Les données exploitées par Charles Minard

Dans le cartouche supérieur du document, le cartographe énumère très succinctement ses sources :

« Les renseignements qui ont servi à dresser la carte ont été puisés dans les ouvrages de MM. Thiers, Ségur, Fezensac, de Chambray et le journal inédit de Jacob, pharmacien de l’armée« .

Voici plus précisément les ouvrages dans lesquels Charles Minard a puisé ses données :

  1. Adolphe Thiers, Histoire du Consulat et l’Empire faisant suite à l’Histoire de la Révolution française, publiée en plusieurs tomes entre 1845 et 1862. Il faut ajouter à cette œuvre un atlas intitulé Campagnes des Français sous le Consulat et l’Empire : album de cinquante-deux batailles et cent portraits des maréchaux, généraux et personnages les plus illustres de l’époque. Il s’agit sans doute de sa source principale.
  2. Philippe-Paul de Ségur, Histoire de Napoléon et de la Grande Armée pendant l’année 1812, publiée en 1824. L’auteur de cet ouvrage était un aide de camp de l’empereur lors de la campagne. Dès sa publication, ce livre rencontre une audience importante mais il est aussi très critiqué par les bonapartistes, en particulier par le général Gaspard Gourgaud, autre aide de camp de Napoléon.
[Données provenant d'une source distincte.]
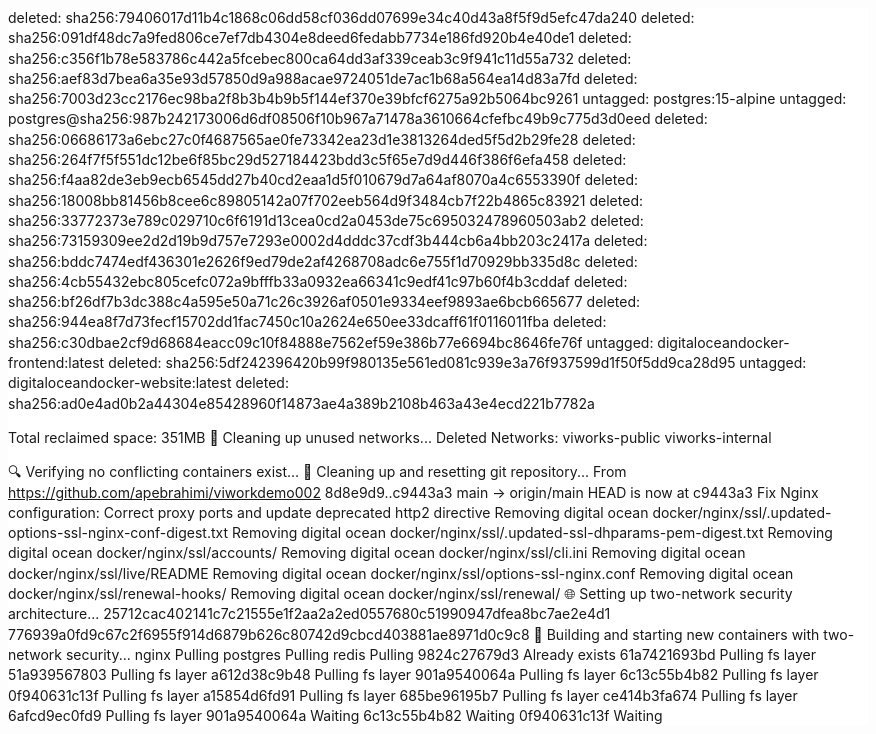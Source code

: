 deleted: sha256:79406017d11b4c1868c06dd58cf036dd07699e34c40d43a8f5f9d5efc47da240
deleted: sha256:091df48dc7a9fed806ce7ef7db4304e8deed6fedabb7734e186fd920b4e40de1
deleted: sha256:c356f1b78e583786c442a5fcebec800ca64dd3af339ceab3c9f941c11d55a732
deleted: sha256:aef83d7bea6a35e93d57850d9a988acae9724051de7ac1b68a564ea14d83a7fd
deleted: sha256:7003d23cc2176ec98ba2f8b3b4b9b5f144ef370e39bfcf6275a92b5064bc9261
untagged: postgres:15-alpine
untagged: postgres@sha256:987b242173006d6df08506f10b967a71478a3610664cfefbc49b9c775d3d0eed
deleted: sha256:06686173a6ebc27c0f4687565ae0fe73342ea23d1e3813264ded5f5d2b29fe28
deleted: sha256:264f7f5f551dc12be6f85bc29d527184423bdd3c5f65e7d9d446f386f6efa458
deleted: sha256:f4aa82de3eb9ecb6545dd27b40cd2eaa1d5f010679d7a64af8070a4c6553390f
deleted: sha256:18008bb81456b8cee6c89805142a07f702eeb564d9f3484cb7f22b4865c83921
deleted: sha256:33772373e789c029710c6f6191d13cea0cd2a0453de75c695032478960503ab2
deleted: sha256:73159309ee2d2d19b9d757e7293e0002d4dddc37cdf3b444cb6a4bb203c2417a
deleted: sha256:bddc7474edf436301e2626f9ed79de2af4268708adc6e755f1d70929bb335d8c
deleted: sha256:4cb55432ebc805cefc072a9bfffb33a0932ea66341c9edf41c97b60f4b3cddaf
deleted: sha256:bf26df7b3dc388c4a595e50a71c26c3926af0501e9334eef9893ae6bcb665677
deleted: sha256:944ea8f7d73fecf15702dd1fac7450c10a2624e650ee33dcaff61f0116011fba
deleted: sha256:c30dbae2cf9d68684eacc09c10f84888e7562ef59e386b77e6694bc8646fe76f
untagged: digitaloceandocker-frontend:latest
deleted: sha256:5df242396420b99f980135e561ed081c939e3a76f937599d1f50f5dd9ca28d95
untagged: digitaloceandocker-website:latest
deleted: sha256:ad0e4ad0b2a44304e85428960f14873ae4a389b2108b463a43e4ecd221b7782a

Total reclaimed space: 351MB
🧹 Cleaning up unused networks...
Deleted Networks:
viworks-public
viworks-internal

🔍 Verifying no conflicting containers exist...
🧹 Cleaning up and resetting git repository...
From https://github.com/apebrahimi/viworkdemo002
   8d8e9d9..c9443a3  main       -> origin/main
HEAD is now at c9443a3 Fix Nginx configuration: Correct proxy ports and update deprecated http2 directive
Removing digital ocean docker/nginx/ssl/.updated-options-ssl-nginx-conf-digest.txt
Removing digital ocean docker/nginx/ssl/.updated-ssl-dhparams-pem-digest.txt
Removing digital ocean docker/nginx/ssl/accounts/
Removing digital ocean docker/nginx/ssl/cli.ini
Removing digital ocean docker/nginx/ssl/live/README
Removing digital ocean docker/nginx/ssl/options-ssl-nginx.conf
Removing digital ocean docker/nginx/ssl/renewal-hooks/
Removing digital ocean docker/nginx/ssl/renewal/
🌐 Setting up two-network security architecture...
25712cac402141c7c21555e1f2aa2a2ed0557680c51990947dfea8bc7ae2e4d1
776939a0fd9c67c2f6955f914d6879b626c80742d9cbcd403881ae8971d0c9c8
🔨 Building and starting new containers with two-network security...
 nginx Pulling 
 postgres Pulling 
 redis Pulling 
 9824c27679d3 Already exists 
 61a7421693bd Pulling fs layer 
 51a939567803 Pulling fs layer 
 a612d38c9b48 Pulling fs layer 
 901a9540064a Pulling fs layer 
 6c13c55b4b82 Pulling fs layer 
 0f940631c13f Pulling fs layer 
 a15854d6fd91 Pulling fs layer 
 685be96195b7 Pulling fs layer 
 ce414b3fa674 Pulling fs layer 
 6afcd9ec0fd9 Pulling fs layer 
 901a9540064a Waiting 
 6c13c55b4b82 Waiting 
 0f940631c13f Waiting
Ce dernier rédige en 1825 sa version des faits dans son Napoléon et la Grande Armée ou Examen critique de l’ouvrage de M. le comte Ph. de Ségur.
  3. Raymond de Montesquiou-Fezensac, Journal de la campagne de Russie en 1812. Officier durant l’expédition, il commande un régiment d’infanterie à la Moskowa et participe à la retraite de Russie.
  4. Georges de Chambray, Histoire de l’expédition de Russie, publiée en 1823. L’officier d’artillerie a été fait prisonnier en Russie.
  5. Pierre-Irénée Jacob, Le journal d’un pharmacien de la Grande Armée. Ce journal a été édité dans les années 1960 dans les numéros 190 et 191 de la Revue d’histoire de la pharmacie. L’édition est précédée d’une introduction historique.

Les chiffres de la carte

D’après la carte, si 422000 soldats franchissent le Niémen au début de la campagne, seuls 10000 sont encore « présents » en 1813, soit une différence de 412000 soldats morts, prisonniers ou peut-être encore déserteurs ; Minard reste malheureusement flou sur la notion de « pertes ». Thiers avance quant à lui le chiffre de 438000 hommes perdus dont 100000 prisonniers. Toutefois, les données de Minard rejoignent les chiffres aujourd’hui communément admis sur les pertes, à savoir un minimum de 200000 morts, de 150000 à 200000 prisonniers et 60000 déserteurs. De même, les historiens estiment à 104000 le nombre de soldats quittant Moscou en octobre. D’après Marie-Pierre Frey (2012), « moins d’une semaine après le passage de la Berezina, la Grande Armée ne compte plus que 15000 soldats, et 35000 à 40000 traînards ».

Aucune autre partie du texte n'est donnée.